German police have set up a special team to fight a growing number of forged vaccine certificates being sold in the black market

Germany cracks down on fake Covid vaccine documents
People who are fully vaccinated can show their vaccination booklet, which has a stamp and a sticker inside. Photo: Ina FASSBENDER / AFP

Police in Cologne have warned of a group of fraudsters selling fake vaccination certificates, a growing problem the scale of which is still unclear.

The police said the fraudsters worked in encrypted Telegram chats, making investigations difficult, and were selling fake documents with all the stamps and signatures, including a mark about vaccination with BioNTech or AstraZeneca.

READ ALSO: Germany probes Covid-19 testing centres for fraud

The fraud involved both real traffic in fake documents as well as scams luring customers into paying €100.

People in Germany who are fully vaccinated can show their vaccination booklet, which has a stamp and a sticker inside.
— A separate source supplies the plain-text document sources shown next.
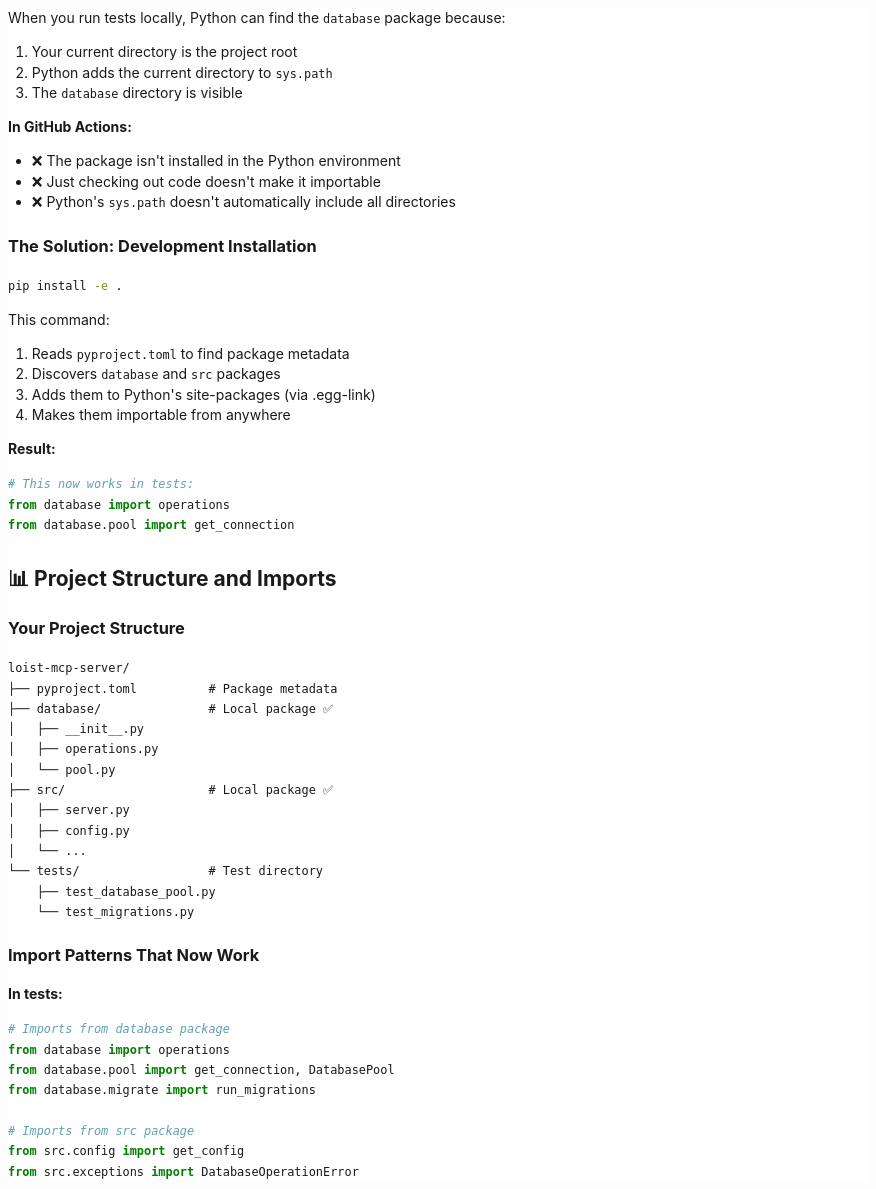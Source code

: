 When you run tests locally, Python can find the `database` package because:
1. Your current directory is the project root
2. Python adds the current directory to `sys.path`
3. The `database` directory is visible

**In GitHub Actions:**
- ❌ The package isn't installed in the Python environment
- ❌ Just checking out code doesn't make it importable
- ❌ Python's `sys.path` doesn't automatically include all directories

### The Solution: Development Installation

```bash
pip install -e .
```

This command:
1. Reads `pyproject.toml` to find package metadata
2. Discovers `database` and `src` packages
3. Adds them to Python's site-packages (via .egg-link)
4. Makes them importable from anywhere

**Result:**
```python
# This now works in tests:
from database import operations
from database.pool import get_connection
```

## 📊 Project Structure and Imports

### Your Project Structure
```
loist-mcp-server/
├── pyproject.toml          # Package metadata
├── database/               # Local package ✅
│   ├── __init__.py
│   ├── operations.py
│   └── pool.py
├── src/                    # Local package ✅
│   ├── server.py
│   ├── config.py
│   └── ...
└── tests/                  # Test directory
    ├── test_database_pool.py
    └── test_migrations.py
```

### Import Patterns That Now Work

**In tests:**
```python
# Imports from database package
from database import operations
from database.pool import get_connection, DatabasePool
from database.migrate import run_migrations

# Imports from src package
from src.config import get_config
from src.exceptions import DatabaseOperationError
```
Those who don’t have a booklet get a piece of paper.

Covid health passes are currently being rolled out across the EU, with a European health passport expected to be available from mid-June.

READ ALSO: What’s the latest on how the EU’s ‘Covid passports’ will work for travellers?

Over 44% of the adult population in Germany has received at least one dose of the Covid-19 vaccine, and more than 18% of Germans have been fully vaccinated.

German police have said forged coronavirus vaccine documents are becoming an increasing problem.

Last month, a couple in Baden-Württemberg was accused of selling fake coronavirus vaccination certificates.